--- START ---

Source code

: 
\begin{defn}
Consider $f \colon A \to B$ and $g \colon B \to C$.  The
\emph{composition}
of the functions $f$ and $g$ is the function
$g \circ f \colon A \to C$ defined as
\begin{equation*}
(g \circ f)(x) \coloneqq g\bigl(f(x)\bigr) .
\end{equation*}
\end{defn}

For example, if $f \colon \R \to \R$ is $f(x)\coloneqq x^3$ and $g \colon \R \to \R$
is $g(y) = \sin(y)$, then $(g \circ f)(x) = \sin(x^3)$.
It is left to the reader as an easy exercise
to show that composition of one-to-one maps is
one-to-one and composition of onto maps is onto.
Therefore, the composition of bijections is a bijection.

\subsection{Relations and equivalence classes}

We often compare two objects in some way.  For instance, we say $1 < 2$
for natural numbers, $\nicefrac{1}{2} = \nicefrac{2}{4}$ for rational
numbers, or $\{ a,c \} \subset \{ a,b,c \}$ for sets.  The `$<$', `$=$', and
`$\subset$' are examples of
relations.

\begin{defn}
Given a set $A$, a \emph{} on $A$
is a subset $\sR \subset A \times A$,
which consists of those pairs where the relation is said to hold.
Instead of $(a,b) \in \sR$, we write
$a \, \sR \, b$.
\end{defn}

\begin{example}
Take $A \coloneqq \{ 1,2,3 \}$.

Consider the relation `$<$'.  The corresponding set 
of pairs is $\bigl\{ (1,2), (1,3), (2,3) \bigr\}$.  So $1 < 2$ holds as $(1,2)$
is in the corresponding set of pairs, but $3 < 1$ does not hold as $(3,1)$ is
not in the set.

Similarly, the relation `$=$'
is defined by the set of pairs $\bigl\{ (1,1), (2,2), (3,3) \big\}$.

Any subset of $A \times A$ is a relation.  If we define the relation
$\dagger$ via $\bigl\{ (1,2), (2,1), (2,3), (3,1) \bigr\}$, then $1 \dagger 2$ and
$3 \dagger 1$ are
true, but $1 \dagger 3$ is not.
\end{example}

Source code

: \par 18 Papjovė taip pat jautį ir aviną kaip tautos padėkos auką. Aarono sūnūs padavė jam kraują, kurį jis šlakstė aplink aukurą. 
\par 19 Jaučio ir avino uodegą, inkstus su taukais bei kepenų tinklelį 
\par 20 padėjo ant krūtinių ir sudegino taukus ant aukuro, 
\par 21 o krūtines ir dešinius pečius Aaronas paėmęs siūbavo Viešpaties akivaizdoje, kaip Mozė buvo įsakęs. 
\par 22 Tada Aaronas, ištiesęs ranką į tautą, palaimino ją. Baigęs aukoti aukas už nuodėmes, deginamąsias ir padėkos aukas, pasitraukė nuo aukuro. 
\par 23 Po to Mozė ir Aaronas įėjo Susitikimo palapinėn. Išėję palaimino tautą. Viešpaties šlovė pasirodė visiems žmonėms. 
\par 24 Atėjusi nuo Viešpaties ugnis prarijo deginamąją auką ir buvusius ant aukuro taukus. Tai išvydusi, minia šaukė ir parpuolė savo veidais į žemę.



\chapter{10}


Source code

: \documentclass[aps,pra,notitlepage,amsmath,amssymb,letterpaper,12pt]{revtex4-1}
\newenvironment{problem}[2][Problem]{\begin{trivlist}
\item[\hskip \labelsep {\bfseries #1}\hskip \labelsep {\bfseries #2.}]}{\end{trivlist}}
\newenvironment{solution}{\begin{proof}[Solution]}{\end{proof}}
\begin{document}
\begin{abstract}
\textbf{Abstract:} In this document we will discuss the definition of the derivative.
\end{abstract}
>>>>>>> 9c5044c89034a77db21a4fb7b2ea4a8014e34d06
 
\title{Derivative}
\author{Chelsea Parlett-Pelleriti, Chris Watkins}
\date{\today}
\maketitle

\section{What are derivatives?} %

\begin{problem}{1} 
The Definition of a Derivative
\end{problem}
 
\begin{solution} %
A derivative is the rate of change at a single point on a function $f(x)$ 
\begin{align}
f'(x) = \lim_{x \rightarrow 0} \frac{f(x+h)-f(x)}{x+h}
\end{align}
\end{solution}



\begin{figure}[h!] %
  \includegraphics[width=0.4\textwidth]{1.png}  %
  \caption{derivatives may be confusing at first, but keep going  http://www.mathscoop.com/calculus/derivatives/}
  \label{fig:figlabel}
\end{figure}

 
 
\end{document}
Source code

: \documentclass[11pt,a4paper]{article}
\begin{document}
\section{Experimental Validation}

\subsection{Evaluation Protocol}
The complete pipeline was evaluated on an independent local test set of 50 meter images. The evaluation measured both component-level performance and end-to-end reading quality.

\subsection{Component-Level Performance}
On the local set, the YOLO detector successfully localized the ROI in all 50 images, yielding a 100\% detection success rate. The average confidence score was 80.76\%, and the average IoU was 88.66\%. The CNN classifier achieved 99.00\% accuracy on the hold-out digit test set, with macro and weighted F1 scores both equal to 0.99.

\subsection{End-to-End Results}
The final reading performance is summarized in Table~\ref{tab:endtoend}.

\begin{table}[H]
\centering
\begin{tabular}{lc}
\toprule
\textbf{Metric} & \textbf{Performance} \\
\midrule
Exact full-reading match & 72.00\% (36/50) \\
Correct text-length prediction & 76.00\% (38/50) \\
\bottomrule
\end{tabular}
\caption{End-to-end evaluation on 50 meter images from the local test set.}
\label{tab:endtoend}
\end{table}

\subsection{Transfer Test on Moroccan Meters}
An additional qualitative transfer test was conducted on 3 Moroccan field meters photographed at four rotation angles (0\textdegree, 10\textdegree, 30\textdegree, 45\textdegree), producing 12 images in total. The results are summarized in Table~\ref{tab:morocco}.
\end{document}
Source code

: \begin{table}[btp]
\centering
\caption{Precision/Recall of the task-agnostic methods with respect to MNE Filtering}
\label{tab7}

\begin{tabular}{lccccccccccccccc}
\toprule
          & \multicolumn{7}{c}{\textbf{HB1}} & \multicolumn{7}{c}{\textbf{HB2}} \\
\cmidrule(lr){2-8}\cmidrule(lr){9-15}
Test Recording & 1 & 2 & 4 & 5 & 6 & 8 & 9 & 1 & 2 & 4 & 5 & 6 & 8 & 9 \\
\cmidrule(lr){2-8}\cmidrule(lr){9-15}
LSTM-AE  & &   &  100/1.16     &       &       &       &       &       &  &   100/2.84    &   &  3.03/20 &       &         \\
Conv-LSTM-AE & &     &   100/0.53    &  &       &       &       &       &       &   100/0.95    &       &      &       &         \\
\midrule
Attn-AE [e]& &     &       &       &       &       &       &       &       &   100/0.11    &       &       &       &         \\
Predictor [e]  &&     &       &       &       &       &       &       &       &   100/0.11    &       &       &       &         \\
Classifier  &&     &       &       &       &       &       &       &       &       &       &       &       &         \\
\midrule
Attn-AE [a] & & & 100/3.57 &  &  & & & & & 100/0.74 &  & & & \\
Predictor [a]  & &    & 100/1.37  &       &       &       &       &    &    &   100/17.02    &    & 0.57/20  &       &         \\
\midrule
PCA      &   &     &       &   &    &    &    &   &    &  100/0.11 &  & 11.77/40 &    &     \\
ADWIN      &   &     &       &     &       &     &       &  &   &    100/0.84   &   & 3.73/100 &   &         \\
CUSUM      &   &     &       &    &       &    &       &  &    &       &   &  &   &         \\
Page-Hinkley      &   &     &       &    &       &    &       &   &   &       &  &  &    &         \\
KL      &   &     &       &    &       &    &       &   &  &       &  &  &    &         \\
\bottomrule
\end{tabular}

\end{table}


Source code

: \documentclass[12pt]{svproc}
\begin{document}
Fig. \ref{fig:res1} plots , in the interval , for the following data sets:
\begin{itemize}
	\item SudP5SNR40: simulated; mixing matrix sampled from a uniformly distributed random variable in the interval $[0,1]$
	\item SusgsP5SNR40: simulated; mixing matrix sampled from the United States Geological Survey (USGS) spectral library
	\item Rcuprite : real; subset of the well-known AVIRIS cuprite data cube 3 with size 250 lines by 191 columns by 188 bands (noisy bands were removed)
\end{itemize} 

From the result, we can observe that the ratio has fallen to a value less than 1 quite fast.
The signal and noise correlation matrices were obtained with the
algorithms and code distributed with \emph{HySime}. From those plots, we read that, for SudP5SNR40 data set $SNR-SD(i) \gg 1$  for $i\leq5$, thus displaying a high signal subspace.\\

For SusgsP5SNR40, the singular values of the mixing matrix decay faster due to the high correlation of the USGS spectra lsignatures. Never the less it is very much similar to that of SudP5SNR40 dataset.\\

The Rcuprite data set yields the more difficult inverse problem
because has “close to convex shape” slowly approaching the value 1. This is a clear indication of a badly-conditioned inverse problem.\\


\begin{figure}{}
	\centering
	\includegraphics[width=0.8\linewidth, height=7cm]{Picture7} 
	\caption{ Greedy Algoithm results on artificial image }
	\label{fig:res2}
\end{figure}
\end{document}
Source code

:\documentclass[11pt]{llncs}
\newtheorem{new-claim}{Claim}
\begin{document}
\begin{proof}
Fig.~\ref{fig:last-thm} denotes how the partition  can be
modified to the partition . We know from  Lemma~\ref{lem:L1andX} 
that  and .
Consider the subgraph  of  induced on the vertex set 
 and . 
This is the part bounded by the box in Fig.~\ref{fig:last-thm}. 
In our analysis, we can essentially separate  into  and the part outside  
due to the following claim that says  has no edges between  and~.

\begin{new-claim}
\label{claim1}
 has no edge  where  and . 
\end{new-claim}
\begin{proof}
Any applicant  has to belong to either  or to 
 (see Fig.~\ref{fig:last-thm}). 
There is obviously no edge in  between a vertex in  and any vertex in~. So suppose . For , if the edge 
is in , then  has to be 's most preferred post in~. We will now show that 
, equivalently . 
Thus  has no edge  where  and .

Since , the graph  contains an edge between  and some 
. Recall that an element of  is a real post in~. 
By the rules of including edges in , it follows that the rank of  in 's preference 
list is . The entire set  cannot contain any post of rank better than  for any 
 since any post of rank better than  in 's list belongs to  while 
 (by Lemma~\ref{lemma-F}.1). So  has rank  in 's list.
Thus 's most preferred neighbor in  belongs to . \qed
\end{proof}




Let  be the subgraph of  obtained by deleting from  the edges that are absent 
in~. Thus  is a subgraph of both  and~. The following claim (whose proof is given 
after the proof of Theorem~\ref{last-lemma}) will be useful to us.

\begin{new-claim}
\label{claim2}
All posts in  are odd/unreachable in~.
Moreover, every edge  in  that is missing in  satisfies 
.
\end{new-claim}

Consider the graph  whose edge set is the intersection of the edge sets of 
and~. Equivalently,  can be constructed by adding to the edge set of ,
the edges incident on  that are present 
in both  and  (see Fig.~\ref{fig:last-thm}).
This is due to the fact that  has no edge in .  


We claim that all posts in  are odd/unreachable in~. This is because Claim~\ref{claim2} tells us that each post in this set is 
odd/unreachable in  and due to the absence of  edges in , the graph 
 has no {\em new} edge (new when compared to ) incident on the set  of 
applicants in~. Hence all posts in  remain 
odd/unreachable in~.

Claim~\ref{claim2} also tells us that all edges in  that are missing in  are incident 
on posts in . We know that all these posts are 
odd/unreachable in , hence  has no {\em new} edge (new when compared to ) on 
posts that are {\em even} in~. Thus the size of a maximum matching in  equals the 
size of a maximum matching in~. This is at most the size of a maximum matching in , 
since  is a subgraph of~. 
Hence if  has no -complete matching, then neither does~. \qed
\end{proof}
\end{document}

--- END ---

**YOUR OBJECTIVE**
Reproduce word for word the lines of the records above, beginning at the first and ending with the line where "of pairs is" appears, and nothing past it.

**RESULT OF THE TASK**
Source code

: 
\begin{defn}
Consider $f \colon A \to B$ and $g \colon B \to C$.  The
\emph{composition}
of the functions $f$ and $g$ is the function
$g \circ f \colon A \to C$ defined as
\begin{equation*}
(g \circ f)(x) \coloneqq g\bigl(f(x)\bigr) .
\end{equation*}
\end{defn}

For example, if $f \colon \R \to \R$ is $f(x)\coloneqq x^3$ and $g \colon \R \to \R$
is $g(y) = \sin(y)$, then $(g \circ f)(x) = \sin(x^3)$.
It is left to the reader as an easy exercise
to show that composition of one-to-one maps is
one-to-one and composition of onto maps is onto.
Therefore, the composition of bijections is a bijection.

\subsection{Relations and equivalence classes}

We often compare two objects in some way.  For instance, we say $1 < 2$
for natural numbers, $\nicefrac{1}{2} = \nicefrac{2}{4}$ for rational
numbers, or $\{ a,c \} \subset \{ a,b,c \}$ for sets.  The `$<$', `$=$', and
`$\subset$' are examples of
relations.

\begin{defn}
Given a set $A$, a \emph{} on $A$
is a subset $\sR \subset A \times A$,
which consists of those pairs where the relation is said to hold.
Instead of $(a,b) \in \sR$, we write
$a \, \sR \, b$.
\end{defn}

\begin{example}
Take $A \coloneqq \{ 1,2,3 \}$.

Consider the relation `$<$'.  The corresponding set 
of pairs is $\bigl\{ (1,2), (1,3), (2,3) \bigr\}$.  So $1 < 2$ holds as $(1,2)$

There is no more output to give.